==== Material for this exercise

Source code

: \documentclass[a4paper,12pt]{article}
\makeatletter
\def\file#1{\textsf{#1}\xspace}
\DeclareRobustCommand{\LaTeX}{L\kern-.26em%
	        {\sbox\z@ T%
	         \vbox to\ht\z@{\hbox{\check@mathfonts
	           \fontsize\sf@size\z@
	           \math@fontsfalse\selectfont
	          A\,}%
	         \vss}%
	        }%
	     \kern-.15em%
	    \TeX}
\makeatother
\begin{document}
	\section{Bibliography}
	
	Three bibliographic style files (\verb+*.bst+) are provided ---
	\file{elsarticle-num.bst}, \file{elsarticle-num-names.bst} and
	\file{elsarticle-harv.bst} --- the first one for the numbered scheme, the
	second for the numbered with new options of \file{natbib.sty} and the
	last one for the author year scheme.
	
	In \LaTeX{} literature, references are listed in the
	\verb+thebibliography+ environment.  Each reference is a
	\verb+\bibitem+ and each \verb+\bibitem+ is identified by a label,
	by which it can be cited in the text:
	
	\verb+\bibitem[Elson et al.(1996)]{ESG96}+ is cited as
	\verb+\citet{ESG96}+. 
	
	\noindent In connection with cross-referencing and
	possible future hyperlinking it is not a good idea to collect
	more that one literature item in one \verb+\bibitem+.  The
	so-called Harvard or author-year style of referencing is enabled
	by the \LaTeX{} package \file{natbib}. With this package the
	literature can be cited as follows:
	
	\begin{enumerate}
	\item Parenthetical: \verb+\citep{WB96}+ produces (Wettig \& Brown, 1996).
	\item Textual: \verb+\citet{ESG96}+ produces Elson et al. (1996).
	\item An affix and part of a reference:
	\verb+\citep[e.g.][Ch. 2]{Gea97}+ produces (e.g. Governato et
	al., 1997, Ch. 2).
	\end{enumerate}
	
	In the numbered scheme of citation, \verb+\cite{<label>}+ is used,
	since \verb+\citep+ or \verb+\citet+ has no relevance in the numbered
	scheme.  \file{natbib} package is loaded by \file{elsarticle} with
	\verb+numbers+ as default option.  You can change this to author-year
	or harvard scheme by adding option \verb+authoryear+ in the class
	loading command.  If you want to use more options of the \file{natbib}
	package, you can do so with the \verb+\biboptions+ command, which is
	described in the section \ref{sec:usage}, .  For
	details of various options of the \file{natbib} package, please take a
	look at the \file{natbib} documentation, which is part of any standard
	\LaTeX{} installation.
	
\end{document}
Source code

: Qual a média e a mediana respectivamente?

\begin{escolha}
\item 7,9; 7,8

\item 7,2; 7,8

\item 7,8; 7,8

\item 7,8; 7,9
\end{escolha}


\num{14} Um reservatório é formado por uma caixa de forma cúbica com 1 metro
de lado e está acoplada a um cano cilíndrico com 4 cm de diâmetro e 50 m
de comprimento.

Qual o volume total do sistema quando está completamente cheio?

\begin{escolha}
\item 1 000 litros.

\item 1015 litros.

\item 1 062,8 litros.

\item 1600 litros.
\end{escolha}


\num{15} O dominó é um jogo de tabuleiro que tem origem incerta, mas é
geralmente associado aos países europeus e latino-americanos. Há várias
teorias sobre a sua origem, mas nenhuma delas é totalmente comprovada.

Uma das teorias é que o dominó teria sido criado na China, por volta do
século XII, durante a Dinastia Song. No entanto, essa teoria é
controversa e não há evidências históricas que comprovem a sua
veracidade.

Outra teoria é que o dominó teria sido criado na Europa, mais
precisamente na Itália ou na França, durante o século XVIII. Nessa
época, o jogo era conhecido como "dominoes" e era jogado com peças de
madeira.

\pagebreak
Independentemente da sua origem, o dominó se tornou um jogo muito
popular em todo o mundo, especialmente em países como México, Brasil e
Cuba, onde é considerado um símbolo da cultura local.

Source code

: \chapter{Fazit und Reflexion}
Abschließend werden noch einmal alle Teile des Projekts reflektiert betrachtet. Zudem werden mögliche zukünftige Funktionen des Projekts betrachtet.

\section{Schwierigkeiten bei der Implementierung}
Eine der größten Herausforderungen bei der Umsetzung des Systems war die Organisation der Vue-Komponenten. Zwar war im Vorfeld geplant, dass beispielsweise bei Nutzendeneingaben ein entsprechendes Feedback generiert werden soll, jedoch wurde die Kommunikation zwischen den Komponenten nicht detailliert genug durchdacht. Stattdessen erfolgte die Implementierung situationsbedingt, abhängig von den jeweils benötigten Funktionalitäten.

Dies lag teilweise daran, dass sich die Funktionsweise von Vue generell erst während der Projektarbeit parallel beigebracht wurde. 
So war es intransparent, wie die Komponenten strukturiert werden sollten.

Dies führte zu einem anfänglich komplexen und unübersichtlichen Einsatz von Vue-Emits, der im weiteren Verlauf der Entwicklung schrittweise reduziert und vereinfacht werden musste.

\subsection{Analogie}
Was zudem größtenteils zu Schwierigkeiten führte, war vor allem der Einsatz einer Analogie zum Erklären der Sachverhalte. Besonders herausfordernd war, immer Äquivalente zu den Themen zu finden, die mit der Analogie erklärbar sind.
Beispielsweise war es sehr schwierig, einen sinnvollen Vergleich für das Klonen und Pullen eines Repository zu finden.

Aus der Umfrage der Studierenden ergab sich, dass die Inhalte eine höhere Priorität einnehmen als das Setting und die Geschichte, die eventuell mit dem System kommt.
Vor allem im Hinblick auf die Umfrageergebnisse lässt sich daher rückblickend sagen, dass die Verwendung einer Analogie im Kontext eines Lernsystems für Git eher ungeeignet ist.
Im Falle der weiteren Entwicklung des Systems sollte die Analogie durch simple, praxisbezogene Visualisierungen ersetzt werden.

========

*Work item:* Output all of the material exactly.

*Exercise response:*
Source code

: \documentclass[a4paper,12pt]{article}
\makeatletter
\def\file#1{\textsf{#1}\xspace}
\DeclareRobustCommand{\LaTeX}{L\kern-.26em%
	        {\sbox\z@ T%
	         \vbox to\ht\z@{\hbox{\check@mathfonts
	           \fontsize\sf@size\z@
	           \math@fontsfalse\selectfont
	          A\,}%
	         \vss}%
	        }%
	     \kern-.15em%
	    \TeX}
\makeatother
\begin{document}
	\section{Bibliography}
	
	Three bibliographic style files (\verb+*.bst+) are provided ---
	\file{elsarticle-num.bst}, \file{elsarticle-num-names.bst} and
	\file{elsarticle-harv.bst} --- the first one for the numbered scheme, the
	second for the numbered with new options of \file{natbib.sty} and the
	last one for the author year scheme.
	
	In \LaTeX{} literature, references are listed in the
	\verb+thebibliography+ environment.  Each reference is a
	\verb+\bibitem+ and each \verb+\bibitem+ is identified by a label,
	by which it can be cited in the text:
	
	\verb+\bibitem[Elson et al.(1996)]{ESG96}+ is cited as
	\verb+\citet{ESG96}+. 
	
	\noindent In connection with cross-referencing and
	possible future hyperlinking it is not a good idea to collect
	more that one literature item in one \verb+\bibitem+.  The
	so-called Harvard or author-year style of referencing is enabled
	by the \LaTeX{} package \file{natbib}. With this package the
	literature can be cited as follows:
	
	\begin{enumerate}
	\item Parenthetical: \verb+\citep{WB96}+ produces (Wettig \& Brown, 1996).
	\item Textual: \verb+\citet{ESG96}+ produces Elson et al. (1996).
	\item An affix and part of a reference:
	\verb+\citep[e.g.][Ch. 2]{Gea97}+ produces (e.g. Governato et
	al., 1997, Ch. 2).
	\end{enumerate}
	
	In the numbered scheme of citation, \verb+\cite{<label>}+ is used,
	since \verb+\citep+ or \verb+\citet+ has no relevance in the numbered
	scheme.  \file{natbib} package is loaded by \file{elsarticle} with
	\verb+numbers+ as default option.  You can change this to author-year
	or harvard scheme by adding option \verb+authoryear+ in the class
	loading command.  If you want to use more options of the \file{natbib}
	package, you can do so with the \verb+\biboptions+ command, which is
	described in the section \ref{sec:usage}, .  For
	details of various options of the \file{natbib} package, please take a
	look at the \file{natbib} documentation, which is part of any standard
	\LaTeX{} installation.
	
\end{document}
Source code

: Qual a média e a mediana respectivamente?

\begin{escolha}
\item 7,9; 7,8

\item 7,2; 7,8

\item 7,8; 7,8

\item 7,8; 7,9
\end{escolha}


\num{14} Um reservatório é formado por uma caixa de forma cúbica com 1 metro
de lado e está acoplada a um cano cilíndrico com 4 cm de diâmetro e 50 m
de comprimento.

Qual o volume total do sistema quando está completamente cheio?

\begin{escolha}
\item 1 000 litros.

\item 1015 litros.

\item 1 062,8 litros.

\item 1600 litros.
\end{escolha}


\num{15} O dominó é um jogo de tabuleiro que tem origem incerta, mas é
geralmente associado aos países europeus e latino-americanos. Há várias
teorias sobre a sua origem, mas nenhuma delas é totalmente comprovada.

Uma das teorias é que o dominó teria sido criado na China, por volta do
século XII, durante a Dinastia Song. No entanto, essa teoria é
controversa e não há evidências históricas que comprovem a sua
veracidade.

Outra teoria é que o dominó teria sido criado na Europa, mais
precisamente na Itália ou na França, durante o século XVIII. Nessa
época, o jogo era conhecido como "dominoes" e era jogado com peças de
madeira.

\pagebreak
Independentemente da sua origem, o dominó se tornou um jogo muito
popular em todo o mundo, especialmente em países como México, Brasil e
Cuba, onde é considerado um símbolo da cultura local.

Source code

: \chapter{Fazit und Reflexion}
Abschließend werden noch einmal alle Teile des Projekts reflektiert betrachtet. Zudem werden mögliche zukünftige Funktionen des Projekts betrachtet.

\section{Schwierigkeiten bei der Implementierung}
Eine der größten Herausforderungen bei der Umsetzung des Systems war die Organisation der Vue-Komponenten. Zwar war im Vorfeld geplant, dass beispielsweise bei Nutzendeneingaben ein entsprechendes Feedback generiert werden soll, jedoch wurde die Kommunikation zwischen den Komponenten nicht detailliert genug durchdacht. Stattdessen erfolgte die Implementierung situationsbedingt, abhängig von den jeweils benötigten Funktionalitäten.

Dies lag teilweise daran, dass sich die Funktionsweise von Vue generell erst während der Projektarbeit parallel beigebracht wurde. 
So war es intransparent, wie die Komponenten strukturiert werden sollten.

Dies führte zu einem anfänglich komplexen und unübersichtlichen Einsatz von Vue-Emits, der im weiteren Verlauf der Entwicklung schrittweise reduziert und vereinfacht werden musste.

\subsection{Analogie}
Was zudem größtenteils zu Schwierigkeiten führte, war vor allem der Einsatz einer Analogie zum Erklären der Sachverhalte. Besonders herausfordernd war, immer Äquivalente zu den Themen zu finden, die mit der Analogie erklärbar sind.
Beispielsweise war es sehr schwierig, einen sinnvollen Vergleich für das Klonen und Pullen eines Repository zu finden.

Aus der Umfrage der Studierenden ergab sich, dass die Inhalte eine höhere Priorität einnehmen als das Setting und die Geschichte, die eventuell mit dem System kommt.
Vor allem im Hinblick auf die Umfrageergebnisse lässt sich daher rückblickend sagen, dass die Verwendung einer Analogie im Kontext eines Lernsystems für Git eher ungeeignet ist.
Im Falle der weiteren Entwicklung des Systems sollte die Analogie durch simple, praxisbezogene Visualisierungen ersetzt werden.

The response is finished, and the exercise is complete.